When Your Spirit Feels Too Tired to Keep Going, Read This

When Your Spirit Feels Too Tired to Keep Going, Read This

There is a kind of exhaustion that sleep cannot fix. I am not talking about the kind where your body aches from a long day or your eyes burn from staring at a screen for too many hours. I am talking about the bone-deep, soul-level fatigue that settles in when you have been pouring yourself into something meaningful and the universe seems to respond with silence. Or worse, with obstacles.

I know this exhaustion intimately. There was a season in my life when I was doing everything I thought I was supposed to do. Meditating every morning, journaling with intention, repeating affirmations until my voice went hoarse. I was chasing my creative mission with everything I had, and for a while, it felt like flying. The ideas flowed, the energy was electric, and I was convinced that I had finally cracked the code to living in alignment.

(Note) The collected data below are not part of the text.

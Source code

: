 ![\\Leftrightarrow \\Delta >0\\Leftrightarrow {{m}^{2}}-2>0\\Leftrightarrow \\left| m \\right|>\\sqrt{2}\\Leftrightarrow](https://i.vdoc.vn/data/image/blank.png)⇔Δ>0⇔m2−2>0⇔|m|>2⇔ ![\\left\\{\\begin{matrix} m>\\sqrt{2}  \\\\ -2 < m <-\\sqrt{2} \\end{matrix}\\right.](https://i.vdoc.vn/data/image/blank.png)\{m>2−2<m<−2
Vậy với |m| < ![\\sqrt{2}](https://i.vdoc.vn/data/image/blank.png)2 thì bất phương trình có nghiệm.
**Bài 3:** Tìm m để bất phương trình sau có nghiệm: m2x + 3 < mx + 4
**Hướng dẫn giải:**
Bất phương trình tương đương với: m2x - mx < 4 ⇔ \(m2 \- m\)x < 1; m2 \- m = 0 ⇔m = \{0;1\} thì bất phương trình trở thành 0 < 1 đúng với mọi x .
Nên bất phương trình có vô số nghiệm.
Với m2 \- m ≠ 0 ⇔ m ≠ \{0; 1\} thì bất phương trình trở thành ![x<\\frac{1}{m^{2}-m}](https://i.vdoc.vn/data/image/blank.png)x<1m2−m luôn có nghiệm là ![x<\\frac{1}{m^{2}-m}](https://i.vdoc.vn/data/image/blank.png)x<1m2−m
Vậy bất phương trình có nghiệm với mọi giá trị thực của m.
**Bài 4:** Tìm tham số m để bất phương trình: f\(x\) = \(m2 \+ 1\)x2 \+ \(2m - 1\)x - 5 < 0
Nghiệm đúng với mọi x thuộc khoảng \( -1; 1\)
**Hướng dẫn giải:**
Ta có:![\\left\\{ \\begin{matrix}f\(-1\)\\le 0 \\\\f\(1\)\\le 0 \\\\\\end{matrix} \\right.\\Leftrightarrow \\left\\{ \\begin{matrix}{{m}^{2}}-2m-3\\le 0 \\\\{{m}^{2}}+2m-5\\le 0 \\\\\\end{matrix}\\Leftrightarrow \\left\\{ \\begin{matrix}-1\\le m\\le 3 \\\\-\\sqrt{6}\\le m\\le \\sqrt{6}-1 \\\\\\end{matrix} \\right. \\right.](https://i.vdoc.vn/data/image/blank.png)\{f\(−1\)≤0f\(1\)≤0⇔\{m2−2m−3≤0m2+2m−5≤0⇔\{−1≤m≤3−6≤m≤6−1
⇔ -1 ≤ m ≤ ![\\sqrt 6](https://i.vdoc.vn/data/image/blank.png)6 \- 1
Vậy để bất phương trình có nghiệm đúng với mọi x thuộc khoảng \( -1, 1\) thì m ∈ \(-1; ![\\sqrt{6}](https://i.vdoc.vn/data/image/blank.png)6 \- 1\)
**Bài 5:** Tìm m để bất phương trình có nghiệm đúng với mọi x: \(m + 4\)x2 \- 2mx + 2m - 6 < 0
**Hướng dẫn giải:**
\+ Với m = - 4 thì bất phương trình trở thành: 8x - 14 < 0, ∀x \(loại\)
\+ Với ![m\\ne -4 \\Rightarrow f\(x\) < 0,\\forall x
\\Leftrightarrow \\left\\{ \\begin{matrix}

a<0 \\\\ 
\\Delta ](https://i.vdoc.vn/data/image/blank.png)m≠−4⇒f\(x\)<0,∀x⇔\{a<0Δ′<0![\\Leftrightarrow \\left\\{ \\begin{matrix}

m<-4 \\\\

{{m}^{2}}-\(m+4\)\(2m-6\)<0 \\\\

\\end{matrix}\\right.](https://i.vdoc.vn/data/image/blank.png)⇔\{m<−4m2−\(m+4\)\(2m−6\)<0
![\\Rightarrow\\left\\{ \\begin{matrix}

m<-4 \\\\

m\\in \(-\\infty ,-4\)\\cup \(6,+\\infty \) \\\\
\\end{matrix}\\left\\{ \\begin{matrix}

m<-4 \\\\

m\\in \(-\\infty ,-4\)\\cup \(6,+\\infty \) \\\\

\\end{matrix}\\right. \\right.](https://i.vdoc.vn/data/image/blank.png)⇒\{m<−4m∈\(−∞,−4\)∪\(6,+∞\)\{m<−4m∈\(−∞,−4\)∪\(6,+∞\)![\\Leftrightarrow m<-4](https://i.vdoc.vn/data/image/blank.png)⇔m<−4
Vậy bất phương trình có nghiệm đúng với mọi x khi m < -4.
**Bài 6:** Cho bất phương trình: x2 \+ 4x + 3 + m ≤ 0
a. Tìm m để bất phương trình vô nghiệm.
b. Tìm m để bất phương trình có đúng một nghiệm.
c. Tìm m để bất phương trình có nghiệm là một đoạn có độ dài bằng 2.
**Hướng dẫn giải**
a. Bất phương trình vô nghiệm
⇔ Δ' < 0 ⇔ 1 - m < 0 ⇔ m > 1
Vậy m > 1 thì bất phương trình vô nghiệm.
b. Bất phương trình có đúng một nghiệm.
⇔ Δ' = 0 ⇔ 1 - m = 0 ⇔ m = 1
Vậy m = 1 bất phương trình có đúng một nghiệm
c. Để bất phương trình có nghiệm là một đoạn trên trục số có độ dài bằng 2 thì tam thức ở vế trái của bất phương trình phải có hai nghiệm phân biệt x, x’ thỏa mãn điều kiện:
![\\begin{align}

And then, almost overnight, the magic dried up. Not because I stopped believing in my mission, but because I stopped believing in myself. My inner voice, the one that had once whispered “you were made for this,” was suddenly drowned out by a louder, meaner chorus. You are not enough. Who do you think you are. This is not going to work.

If you are reading this and nodding along, I need you to hear something. That exhaustion you feel is not a sign that you are failing. It is a sign that your spirit is asking for something deeper than hustle and willpower. It is asking for love. Specifically, self-love.

The Spiritual Crisis Nobody Talks About

Here is the thing that changed everything for me. When we pursue a creative mission or a calling that feels divinely placed on our hearts, we tend to spiritualize the hustle. We convince ourselves that if we just stay positive enough, manifest hard enough, and keep pushing through the resistance, the universe will reward our persistence. And sometimes it does. But sometimes, the resistance is not something to push through. Sometimes it is something to sit with.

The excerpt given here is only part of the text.